Start of Given data

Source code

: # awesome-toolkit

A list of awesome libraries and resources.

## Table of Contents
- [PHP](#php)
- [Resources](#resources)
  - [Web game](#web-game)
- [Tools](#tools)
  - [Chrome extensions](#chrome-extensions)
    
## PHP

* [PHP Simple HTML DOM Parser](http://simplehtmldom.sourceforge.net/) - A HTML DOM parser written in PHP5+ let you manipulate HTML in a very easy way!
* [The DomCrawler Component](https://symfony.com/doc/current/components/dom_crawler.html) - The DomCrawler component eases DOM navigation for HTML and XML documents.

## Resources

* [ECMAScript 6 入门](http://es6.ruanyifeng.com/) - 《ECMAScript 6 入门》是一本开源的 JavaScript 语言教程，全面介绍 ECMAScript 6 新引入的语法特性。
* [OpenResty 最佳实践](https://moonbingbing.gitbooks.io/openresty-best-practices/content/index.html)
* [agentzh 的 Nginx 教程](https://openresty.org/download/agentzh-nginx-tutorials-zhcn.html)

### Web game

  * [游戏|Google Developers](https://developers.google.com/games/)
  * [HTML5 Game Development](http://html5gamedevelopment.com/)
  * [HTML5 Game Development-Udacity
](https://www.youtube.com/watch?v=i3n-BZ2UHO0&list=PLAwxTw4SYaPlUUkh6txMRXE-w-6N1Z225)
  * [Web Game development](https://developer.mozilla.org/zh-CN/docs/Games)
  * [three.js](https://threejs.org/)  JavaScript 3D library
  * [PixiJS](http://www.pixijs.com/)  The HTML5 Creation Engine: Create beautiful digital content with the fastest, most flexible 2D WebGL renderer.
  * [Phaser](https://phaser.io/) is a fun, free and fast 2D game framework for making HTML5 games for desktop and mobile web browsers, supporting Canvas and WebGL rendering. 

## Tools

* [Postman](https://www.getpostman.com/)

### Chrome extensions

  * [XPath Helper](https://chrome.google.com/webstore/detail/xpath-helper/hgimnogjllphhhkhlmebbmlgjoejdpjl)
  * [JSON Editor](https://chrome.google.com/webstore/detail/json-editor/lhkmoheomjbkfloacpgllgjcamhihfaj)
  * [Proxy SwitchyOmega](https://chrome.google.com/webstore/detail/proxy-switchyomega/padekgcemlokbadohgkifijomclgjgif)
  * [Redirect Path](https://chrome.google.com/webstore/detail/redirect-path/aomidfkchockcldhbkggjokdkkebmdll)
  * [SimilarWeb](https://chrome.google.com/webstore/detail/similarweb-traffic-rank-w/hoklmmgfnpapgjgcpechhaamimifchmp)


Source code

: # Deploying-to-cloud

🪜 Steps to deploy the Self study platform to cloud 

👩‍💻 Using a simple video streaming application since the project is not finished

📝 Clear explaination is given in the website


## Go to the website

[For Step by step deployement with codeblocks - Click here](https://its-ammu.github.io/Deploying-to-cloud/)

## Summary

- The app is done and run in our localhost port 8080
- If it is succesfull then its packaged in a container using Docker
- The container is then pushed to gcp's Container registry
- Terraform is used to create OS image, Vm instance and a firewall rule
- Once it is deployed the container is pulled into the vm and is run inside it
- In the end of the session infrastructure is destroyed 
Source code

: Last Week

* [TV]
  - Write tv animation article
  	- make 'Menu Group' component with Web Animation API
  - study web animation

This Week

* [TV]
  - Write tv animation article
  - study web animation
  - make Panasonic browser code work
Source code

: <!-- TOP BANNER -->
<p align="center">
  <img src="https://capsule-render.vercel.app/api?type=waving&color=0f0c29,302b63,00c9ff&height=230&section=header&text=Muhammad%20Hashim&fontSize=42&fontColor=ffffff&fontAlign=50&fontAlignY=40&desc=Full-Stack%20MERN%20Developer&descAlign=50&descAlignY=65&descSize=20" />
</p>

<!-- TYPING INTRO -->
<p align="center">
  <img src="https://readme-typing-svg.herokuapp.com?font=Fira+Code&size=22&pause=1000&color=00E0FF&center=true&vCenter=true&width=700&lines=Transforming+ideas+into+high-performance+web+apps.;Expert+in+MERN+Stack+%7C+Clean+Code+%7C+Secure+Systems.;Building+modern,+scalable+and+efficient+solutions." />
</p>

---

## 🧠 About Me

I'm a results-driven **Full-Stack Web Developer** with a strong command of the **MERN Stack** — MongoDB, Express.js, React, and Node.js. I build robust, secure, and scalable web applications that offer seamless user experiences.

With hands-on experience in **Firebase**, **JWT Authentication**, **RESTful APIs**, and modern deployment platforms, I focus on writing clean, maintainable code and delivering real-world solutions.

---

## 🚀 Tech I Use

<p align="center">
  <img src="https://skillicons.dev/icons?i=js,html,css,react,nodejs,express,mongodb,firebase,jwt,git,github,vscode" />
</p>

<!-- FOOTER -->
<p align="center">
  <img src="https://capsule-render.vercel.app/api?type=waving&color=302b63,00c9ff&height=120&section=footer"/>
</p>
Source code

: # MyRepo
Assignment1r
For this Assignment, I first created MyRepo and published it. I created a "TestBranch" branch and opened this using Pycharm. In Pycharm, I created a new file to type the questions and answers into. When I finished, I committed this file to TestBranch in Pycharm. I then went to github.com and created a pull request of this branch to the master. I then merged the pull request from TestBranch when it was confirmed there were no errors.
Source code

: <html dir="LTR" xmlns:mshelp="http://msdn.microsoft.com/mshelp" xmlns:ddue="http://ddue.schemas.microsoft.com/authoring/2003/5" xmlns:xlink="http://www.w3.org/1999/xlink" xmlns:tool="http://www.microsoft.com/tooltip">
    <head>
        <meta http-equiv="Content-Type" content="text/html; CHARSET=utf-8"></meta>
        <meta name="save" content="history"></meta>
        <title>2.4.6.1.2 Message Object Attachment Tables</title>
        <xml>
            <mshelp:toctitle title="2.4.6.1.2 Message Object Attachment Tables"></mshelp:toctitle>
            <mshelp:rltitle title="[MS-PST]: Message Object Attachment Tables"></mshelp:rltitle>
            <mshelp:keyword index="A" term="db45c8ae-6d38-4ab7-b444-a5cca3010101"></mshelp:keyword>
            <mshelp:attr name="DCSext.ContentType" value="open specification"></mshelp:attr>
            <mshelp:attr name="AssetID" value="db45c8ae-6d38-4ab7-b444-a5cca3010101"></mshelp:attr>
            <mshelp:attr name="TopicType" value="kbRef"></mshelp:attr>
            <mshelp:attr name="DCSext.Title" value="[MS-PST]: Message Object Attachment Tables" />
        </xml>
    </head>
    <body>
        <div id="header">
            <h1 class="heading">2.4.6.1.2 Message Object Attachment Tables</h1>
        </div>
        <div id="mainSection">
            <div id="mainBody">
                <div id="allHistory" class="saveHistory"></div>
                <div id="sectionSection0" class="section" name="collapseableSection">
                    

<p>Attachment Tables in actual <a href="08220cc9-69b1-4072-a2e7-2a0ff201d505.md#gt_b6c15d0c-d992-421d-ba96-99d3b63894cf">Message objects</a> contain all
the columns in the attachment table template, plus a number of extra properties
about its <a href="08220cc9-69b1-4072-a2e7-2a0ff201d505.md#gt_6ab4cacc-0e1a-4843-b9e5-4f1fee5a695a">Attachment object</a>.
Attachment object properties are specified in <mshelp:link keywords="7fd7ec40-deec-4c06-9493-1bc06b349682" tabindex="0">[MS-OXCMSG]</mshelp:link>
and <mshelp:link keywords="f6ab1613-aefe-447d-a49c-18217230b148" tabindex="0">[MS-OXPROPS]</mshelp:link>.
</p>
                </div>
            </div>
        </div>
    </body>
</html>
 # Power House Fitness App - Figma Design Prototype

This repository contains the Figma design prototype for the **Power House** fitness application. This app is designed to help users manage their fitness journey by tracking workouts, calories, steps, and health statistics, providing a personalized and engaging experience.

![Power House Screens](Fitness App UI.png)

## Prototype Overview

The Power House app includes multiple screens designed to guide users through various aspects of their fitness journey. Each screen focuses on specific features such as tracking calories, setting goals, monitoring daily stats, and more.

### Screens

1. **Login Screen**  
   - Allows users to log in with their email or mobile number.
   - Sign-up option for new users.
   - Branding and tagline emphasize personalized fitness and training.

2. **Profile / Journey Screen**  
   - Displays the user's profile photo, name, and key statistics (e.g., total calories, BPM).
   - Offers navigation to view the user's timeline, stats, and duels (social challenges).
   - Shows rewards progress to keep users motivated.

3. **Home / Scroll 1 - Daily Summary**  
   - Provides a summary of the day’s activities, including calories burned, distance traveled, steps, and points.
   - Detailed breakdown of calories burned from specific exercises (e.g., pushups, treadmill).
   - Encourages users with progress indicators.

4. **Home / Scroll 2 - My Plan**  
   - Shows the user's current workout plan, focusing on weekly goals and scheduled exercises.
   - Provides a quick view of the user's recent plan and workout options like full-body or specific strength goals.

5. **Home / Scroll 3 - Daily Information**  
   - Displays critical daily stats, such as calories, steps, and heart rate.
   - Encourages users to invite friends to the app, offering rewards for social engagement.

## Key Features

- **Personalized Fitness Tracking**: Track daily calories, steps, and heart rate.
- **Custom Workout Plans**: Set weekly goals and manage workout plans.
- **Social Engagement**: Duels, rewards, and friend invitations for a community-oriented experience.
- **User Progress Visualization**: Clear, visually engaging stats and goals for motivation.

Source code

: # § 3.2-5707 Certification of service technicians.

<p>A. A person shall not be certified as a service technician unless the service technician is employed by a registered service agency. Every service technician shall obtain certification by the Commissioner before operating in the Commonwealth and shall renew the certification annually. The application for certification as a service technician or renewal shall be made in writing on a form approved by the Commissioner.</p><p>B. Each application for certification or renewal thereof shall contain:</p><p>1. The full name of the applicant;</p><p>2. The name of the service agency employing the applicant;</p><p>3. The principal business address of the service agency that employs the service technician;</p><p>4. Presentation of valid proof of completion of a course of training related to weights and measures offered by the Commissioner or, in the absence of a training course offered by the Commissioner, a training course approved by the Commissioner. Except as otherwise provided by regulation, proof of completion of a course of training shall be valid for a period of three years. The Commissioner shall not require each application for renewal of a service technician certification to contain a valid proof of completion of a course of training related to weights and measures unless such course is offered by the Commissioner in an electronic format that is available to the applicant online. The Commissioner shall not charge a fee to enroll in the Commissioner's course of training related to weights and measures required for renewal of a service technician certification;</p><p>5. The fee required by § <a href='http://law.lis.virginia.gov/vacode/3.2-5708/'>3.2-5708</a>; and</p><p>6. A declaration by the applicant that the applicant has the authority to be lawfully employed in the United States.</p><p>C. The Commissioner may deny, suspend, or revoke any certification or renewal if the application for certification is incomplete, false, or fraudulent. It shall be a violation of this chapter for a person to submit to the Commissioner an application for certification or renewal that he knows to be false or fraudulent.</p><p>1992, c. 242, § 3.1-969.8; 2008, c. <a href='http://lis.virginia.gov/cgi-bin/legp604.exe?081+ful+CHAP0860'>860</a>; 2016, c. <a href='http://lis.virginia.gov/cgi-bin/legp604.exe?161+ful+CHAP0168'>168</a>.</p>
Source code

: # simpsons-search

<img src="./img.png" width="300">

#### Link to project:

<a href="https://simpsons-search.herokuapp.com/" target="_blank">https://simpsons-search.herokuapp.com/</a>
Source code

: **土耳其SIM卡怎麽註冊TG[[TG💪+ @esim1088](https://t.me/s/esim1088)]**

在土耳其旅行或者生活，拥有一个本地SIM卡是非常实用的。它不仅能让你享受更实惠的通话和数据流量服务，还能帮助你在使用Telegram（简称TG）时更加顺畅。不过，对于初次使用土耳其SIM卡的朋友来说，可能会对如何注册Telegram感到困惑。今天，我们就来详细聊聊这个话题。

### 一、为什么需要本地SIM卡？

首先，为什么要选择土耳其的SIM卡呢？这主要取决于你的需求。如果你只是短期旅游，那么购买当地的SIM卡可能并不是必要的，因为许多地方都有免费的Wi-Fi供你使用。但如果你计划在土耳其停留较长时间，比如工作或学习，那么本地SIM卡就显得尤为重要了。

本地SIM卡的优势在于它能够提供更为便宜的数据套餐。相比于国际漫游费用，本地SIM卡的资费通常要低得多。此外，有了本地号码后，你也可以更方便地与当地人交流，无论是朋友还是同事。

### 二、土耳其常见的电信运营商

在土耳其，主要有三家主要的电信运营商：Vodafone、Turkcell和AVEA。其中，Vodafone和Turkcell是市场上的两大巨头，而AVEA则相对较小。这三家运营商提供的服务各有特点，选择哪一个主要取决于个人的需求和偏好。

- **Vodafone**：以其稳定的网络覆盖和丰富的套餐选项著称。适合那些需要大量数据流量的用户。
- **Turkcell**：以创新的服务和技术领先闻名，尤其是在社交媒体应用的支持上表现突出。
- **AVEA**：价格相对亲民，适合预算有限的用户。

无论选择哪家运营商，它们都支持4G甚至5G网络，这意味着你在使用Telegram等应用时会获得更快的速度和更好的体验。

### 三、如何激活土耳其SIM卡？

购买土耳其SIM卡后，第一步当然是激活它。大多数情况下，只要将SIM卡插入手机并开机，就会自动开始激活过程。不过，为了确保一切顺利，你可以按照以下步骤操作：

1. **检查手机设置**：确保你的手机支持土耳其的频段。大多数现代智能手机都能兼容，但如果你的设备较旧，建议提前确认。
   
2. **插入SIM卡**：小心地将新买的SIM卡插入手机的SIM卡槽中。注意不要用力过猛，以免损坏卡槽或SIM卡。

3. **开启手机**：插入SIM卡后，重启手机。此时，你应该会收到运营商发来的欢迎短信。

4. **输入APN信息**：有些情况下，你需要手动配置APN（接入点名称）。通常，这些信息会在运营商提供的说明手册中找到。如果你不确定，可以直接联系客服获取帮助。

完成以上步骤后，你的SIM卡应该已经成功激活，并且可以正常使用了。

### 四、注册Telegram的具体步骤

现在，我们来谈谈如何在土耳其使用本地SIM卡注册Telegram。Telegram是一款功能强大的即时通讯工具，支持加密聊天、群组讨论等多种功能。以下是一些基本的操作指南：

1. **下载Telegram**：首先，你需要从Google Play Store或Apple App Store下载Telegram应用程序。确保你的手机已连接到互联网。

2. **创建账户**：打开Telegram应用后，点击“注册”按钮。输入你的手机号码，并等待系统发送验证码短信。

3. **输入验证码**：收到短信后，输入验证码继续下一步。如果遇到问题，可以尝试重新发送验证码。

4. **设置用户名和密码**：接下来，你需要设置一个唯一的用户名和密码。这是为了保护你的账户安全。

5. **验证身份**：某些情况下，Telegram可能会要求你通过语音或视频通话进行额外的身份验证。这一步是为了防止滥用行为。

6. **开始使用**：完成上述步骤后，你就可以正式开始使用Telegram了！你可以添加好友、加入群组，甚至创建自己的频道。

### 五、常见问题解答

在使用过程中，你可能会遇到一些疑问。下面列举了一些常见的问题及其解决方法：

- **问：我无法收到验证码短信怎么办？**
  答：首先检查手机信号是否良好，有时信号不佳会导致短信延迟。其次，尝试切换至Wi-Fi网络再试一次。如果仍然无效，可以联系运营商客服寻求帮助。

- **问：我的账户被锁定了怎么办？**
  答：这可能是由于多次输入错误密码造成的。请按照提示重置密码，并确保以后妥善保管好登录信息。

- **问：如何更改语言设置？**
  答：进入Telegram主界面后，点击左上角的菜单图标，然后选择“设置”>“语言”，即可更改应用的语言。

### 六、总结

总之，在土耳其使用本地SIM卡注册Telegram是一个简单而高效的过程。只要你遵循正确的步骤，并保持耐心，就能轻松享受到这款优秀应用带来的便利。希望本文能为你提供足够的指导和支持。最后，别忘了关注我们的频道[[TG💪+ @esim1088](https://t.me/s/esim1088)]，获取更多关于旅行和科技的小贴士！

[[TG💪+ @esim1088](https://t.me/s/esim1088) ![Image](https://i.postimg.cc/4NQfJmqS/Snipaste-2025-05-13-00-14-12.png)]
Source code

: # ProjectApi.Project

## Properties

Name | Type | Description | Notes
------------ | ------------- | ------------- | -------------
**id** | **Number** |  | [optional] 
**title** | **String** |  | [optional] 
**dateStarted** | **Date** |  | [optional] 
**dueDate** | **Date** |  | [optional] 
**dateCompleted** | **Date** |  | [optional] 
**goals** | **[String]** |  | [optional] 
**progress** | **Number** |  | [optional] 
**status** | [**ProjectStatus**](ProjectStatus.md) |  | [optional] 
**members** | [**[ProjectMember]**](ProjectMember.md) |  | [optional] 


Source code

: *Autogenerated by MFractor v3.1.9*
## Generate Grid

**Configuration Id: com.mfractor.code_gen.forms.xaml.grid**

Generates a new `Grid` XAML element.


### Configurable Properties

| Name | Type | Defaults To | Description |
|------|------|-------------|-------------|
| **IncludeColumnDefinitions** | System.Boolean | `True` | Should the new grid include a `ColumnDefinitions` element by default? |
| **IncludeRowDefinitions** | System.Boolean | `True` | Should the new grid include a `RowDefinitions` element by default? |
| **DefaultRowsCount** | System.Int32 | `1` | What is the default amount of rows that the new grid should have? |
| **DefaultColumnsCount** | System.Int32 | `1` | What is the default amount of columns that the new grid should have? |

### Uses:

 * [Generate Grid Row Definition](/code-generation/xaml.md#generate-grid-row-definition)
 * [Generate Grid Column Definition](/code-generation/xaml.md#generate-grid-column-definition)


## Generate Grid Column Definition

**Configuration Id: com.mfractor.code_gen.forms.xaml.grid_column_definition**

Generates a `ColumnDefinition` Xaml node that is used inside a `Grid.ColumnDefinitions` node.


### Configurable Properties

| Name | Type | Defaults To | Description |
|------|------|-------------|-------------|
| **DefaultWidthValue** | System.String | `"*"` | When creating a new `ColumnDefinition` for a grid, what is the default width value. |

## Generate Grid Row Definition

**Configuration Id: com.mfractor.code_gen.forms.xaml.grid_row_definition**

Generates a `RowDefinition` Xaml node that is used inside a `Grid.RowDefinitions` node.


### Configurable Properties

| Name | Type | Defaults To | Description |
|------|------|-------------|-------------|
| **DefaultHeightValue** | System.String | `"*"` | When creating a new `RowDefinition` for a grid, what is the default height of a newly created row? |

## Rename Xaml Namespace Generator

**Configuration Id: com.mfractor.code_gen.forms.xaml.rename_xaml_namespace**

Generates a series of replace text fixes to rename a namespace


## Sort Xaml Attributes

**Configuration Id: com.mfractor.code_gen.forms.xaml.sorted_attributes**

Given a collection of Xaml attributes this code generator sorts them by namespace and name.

End of Given data

_Required action_:
A word-for-word copy of the lines above from the one with "- [Resources](#resources)" through the one with "ECMAScript 6 新引入的语法特性。", inclusive, is the only output wanted.

_Answer box_:
- [Resources](#resources)
  - [Web game](#web-game)
- [Tools](#tools)
  - [Chrome extensions](#chrome-extensions)
    
## PHP

* [PHP Simple HTML DOM Parser](http://simplehtmldom.sourceforge.net/) - A HTML DOM parser written in PHP5+ let you manipulate HTML in a very easy way!
* [The DomCrawler Component](https://symfony.com/doc/current/components/dom_crawler.html) - The DomCrawler component eases DOM navigation for HTML and XML documents.

## Resources

* [ECMAScript 6 入门](http://es6.ruanyifeng.com/) - 《ECMAScript 6 入门》是一本开源的 JavaScript 语言教程，全面介绍 ECMAScript 6 新引入的语法特性。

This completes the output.